He had taken the precaution – advisable in the circumstances – of announcing himself two hours before his arrival. The telephone bell, ringing in the hall of the parish priest’s house, had in itself a muted ecclesiastical tone. Miss Dempsey heard it as she was coming from the kitchen. She stood looking at the telephone for a moment, and then approached it gingerly, walking on the balls of her feet. She lifted the receiver as if it were hot. Her head on one side, holding the earpiece well away from her cheek, she listened to the message given by the bishop’s secretary. ‘Yes My Lord,’ she murmured, though in retrospect she knew that the secretary did not merit this. ‘The bishop and his sycophants’, Father Angwin always said; Miss Dempsey supposed they were a kind of deacon. Holding the receiver in her fingertips, she replaced it with great care. She stood in the dim passageway, for a moment, thinking, and bowed her head momentarily, as if she had heard the Holy Name of Jesus. Then she went to the foot of the stairs and bellowed up them: ‘Father Angwin, Father Angwin, get yourself up and dressed, the bishop will be upon us before eleven o’clock.’
Miss Dempsey went back into the kitchen, and switched on the electric light. It was not a morning when the light made a great deal of difference; the summer, a thick grey blanket, had pinned itself to the windows. Miss Dempsey heard the incessant drip, drip, drip from the branches and leaves outside, and a more urgent metallic drip, pit-pat, pit-pat; it was the guttering. Her figure moved, the electric light behind it, over the dull green wall; immense hands floated towards the kettle; as in a thick sea, her limbs swam for the range. Upstairs, the priest beat his shoe along the floor, and pretended to be coming.
Ten minutes later he had got himself up; she heard the creak of the floorboards above, the gurgle of water from the washbasin, his feet on the stairs. He sighed as he came down the hallway, his solitary morning sigh. Suddenly he was behind her, hovering: ‘Agnes, have you something for my stomach?’
‘I daresay,’ she said. He knew where the salts were kept; but she must get it for him, as if she were his mother. ‘Were there many at seven o’clock Mass?’
‘It’s funny you should ask,’ Father said, just as if she did not ask it every morning. ‘There were a few old Children of Mary, along with the usual derelicts. It wouldn’t be some special feast of theirs, would it?
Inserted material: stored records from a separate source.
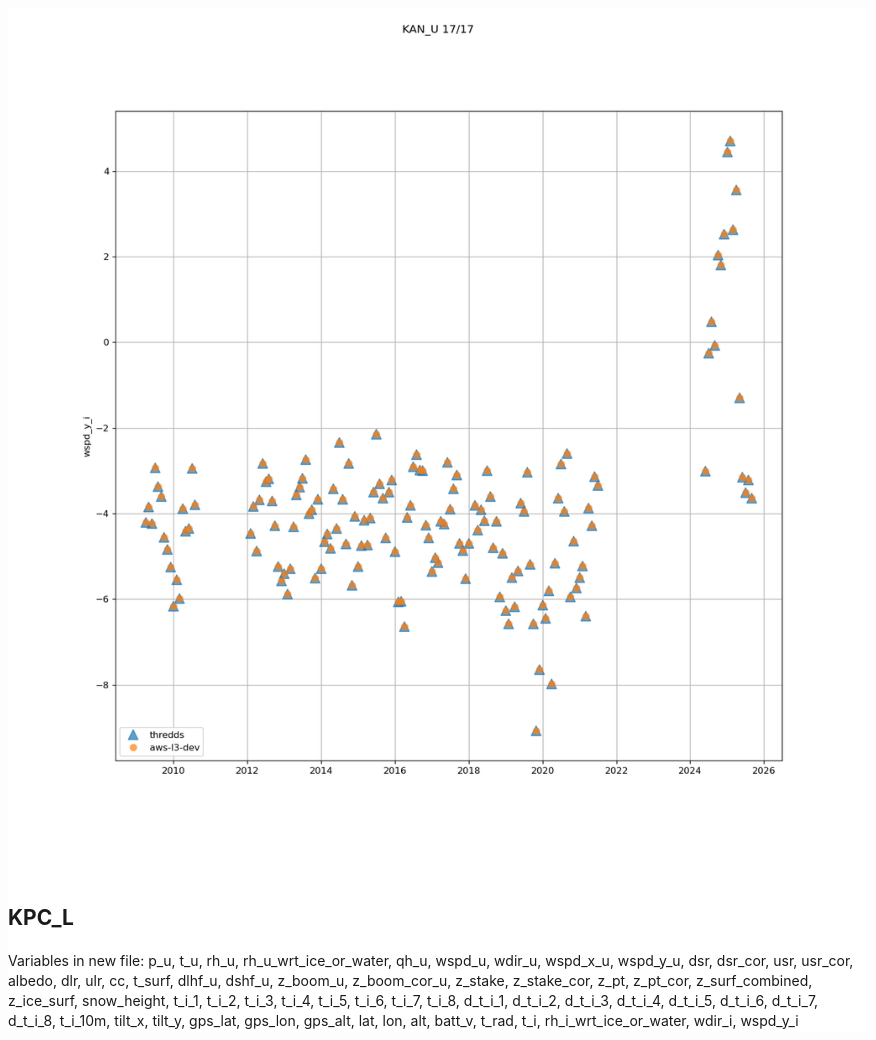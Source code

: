 ![KAN_U](../figures/thredds_versus_aws-l3-dev_month/KAN_U_16.png)
 
## KPC_L
Variables in new file:
p_u, t_u, rh_u, rh_u_wrt_ice_or_water, qh_u, wspd_u, wdir_u, wspd_x_u, wspd_y_u, dsr, dsr_cor, usr, usr_cor, albedo, dlr, ulr, cc, t_surf, dlhf_u, dshf_u, z_boom_u, z_boom_cor_u, z_stake, z_stake_cor, z_pt, z_pt_cor, z_surf_combined, z_ice_surf, snow_height, t_i_1, t_i_2, t_i_3, t_i_4, t_i_5, t_i_6, t_i_7, t_i_8, d_t_i_1, d_t_i_2, d_t_i_3, d_t_i_4, d_t_i_5, d_t_i_6, d_t_i_7, d_t_i_8, t_i_10m, tilt_x, tilt_y, gps_lat, gps_lon, gps_alt, lat, lon, alt, batt_v, t_rad, t_i, rh_i_wrt_ice_or_water, wdir_i, wspd_y_i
Walpurgisnacht?’
‘I don’t know what you mean, Father. I’m a Children of Mary myself, as you perfectly well know, and I’ve not heard of anything.’ She looked aggrieved. ‘Were they wearing their cloaks and all?’
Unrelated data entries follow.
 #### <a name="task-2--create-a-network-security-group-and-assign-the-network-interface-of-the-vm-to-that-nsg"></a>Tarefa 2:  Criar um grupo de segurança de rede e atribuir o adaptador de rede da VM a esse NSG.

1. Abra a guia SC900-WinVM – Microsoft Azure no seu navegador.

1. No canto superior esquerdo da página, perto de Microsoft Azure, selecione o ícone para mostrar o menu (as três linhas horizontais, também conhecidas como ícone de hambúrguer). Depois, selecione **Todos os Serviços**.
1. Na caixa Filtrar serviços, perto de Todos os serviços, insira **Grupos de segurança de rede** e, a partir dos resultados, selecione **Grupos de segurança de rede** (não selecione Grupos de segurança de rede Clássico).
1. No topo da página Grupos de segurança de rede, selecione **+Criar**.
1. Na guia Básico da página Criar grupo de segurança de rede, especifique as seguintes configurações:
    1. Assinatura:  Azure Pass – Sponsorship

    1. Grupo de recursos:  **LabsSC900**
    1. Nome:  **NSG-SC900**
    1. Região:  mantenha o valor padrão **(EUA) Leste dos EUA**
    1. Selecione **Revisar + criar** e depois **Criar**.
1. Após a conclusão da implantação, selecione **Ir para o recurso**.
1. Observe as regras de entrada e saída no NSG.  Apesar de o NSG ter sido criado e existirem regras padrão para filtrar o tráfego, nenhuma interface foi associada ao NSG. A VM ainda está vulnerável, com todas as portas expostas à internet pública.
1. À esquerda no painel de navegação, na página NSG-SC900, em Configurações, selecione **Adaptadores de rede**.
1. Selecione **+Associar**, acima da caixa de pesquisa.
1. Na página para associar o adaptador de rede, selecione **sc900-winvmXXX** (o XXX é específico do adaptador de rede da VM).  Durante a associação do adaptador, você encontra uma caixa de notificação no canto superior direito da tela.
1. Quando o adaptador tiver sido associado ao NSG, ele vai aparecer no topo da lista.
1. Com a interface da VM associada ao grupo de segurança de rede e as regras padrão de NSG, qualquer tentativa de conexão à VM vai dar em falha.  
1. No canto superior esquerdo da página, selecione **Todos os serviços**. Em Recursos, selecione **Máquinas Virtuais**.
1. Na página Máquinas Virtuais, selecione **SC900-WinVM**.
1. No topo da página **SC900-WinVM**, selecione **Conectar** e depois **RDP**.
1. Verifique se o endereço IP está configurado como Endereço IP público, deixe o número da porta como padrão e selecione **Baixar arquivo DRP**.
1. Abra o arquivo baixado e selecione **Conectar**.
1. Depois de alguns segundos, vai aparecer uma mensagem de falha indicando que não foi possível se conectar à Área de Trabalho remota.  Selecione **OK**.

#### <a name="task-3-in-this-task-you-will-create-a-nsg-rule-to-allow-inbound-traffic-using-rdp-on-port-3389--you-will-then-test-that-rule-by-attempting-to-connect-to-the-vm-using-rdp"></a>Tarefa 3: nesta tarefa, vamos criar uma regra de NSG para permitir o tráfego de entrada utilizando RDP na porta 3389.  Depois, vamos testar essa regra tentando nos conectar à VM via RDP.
‘No, they were in mufti, just their usual horseblankets.’
Miss Dempsey brought the teapot to the table. ‘You ought not to make mock of the Sodalities, Father.’
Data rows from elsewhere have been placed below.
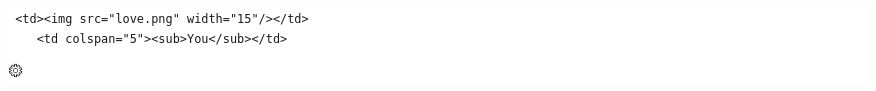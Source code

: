      <td><img src="love.png" width="15"/></td>
        <td colspan="5"><sub>You</sub></td>
  </tr>
  <tr>
     <td><img src="setup.png" width="15"/></td>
‘I wonder if something has got out about the bishop coming? Some intelligence of a subterranean variety? Am I to have bacon, Agnes?’
‘Not with your stomach in its present state.’
Miss Dempsey poured from the pot, a thick brown gurgling stream, adding to the noise: the dripping trees, the wind in the chimneys.
‘And another thing,’ he said. ‘McEvoy was there.’ Father Angwin hunched himself over the table. He warmed his hands around his cup. When he said the name of McEvoy, a shadow crossed his face, and hovered about his jaw, so that Miss Dempsey, who was given to imagination, thought for a moment she had seen what he would look like when he was eighty years old.
‘Oh yes,’ she said, ‘and did he want something?’
‘No.’
‘I wonder why you mention him then?’
‘Dear Agnes, give me some peace. Go and let me compose myself for His Corpulence. What does he want, do you think? What’s he after this time?’
Agnes went out, a duster in her hand, her face full of complaints. Whatever he had meant about subterranean intelligence, surely he was not accusing her? Nobody but the bishop himself, forming the intention in his deep heart, had known he meant to visit – except perhaps the sycophants might have known. Therefore she, Miss Dempsey, could not know, therefore she could not hint, divulge, reveal, to the Children of Mary or anyone else in the parish. Had she known, she might have mentioned it. Might – if she had thought that anyone needed to know. She herself was the judge of what anyone needed to know. For Miss Dempsey occupied a special mediatory position, between church, convent and everyone else. To acquire information was her positive duty, and then what she did with it was a matter for her judgement and experience. Miss Dempsey would have eavesdropped on the confessional, if she could; she had often wondered how she might manage it.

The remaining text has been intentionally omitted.